[Source texts of formatted documents]

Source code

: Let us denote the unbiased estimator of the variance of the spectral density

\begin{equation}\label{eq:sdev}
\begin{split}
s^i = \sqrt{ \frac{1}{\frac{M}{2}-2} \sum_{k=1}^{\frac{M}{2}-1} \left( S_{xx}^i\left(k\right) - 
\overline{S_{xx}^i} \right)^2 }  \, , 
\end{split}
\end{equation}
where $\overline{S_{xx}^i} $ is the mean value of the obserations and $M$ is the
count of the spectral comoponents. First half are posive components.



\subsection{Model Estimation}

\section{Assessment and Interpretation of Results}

==

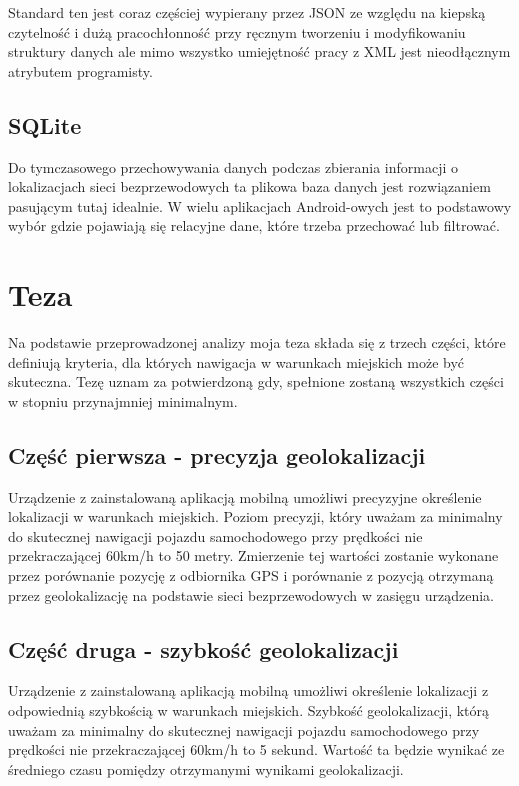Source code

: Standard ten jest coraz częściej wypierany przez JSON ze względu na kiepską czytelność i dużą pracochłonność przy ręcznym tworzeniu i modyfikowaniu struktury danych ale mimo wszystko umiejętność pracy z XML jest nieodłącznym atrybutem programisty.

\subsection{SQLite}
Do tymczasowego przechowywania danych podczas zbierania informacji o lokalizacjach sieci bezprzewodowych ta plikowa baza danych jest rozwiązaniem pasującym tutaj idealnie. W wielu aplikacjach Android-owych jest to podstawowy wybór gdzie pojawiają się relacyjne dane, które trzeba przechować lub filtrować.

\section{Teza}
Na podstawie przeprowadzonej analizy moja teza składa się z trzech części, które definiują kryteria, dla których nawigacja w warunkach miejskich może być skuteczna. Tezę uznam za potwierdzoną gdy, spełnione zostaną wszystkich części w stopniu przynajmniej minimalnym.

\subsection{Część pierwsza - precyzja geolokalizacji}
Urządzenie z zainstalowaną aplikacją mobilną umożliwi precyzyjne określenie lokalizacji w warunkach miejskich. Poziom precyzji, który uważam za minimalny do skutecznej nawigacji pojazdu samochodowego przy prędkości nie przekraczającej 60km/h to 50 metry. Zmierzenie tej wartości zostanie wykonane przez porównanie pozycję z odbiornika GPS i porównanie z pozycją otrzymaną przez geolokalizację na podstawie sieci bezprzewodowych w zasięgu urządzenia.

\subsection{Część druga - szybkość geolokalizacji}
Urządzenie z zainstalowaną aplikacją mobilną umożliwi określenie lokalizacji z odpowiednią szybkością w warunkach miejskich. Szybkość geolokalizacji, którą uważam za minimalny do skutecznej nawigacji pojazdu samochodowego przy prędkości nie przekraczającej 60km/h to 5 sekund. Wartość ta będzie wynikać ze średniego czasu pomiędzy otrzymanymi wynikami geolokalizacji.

Aim of the exercise.
Work through the entries, filtering for the string "Część", and copy each line that holds it.

Response box.
\subsection{Część pierwsza - precyzja geolokalizacji}
\subsection{Część druga - szybkość geolokalizacji}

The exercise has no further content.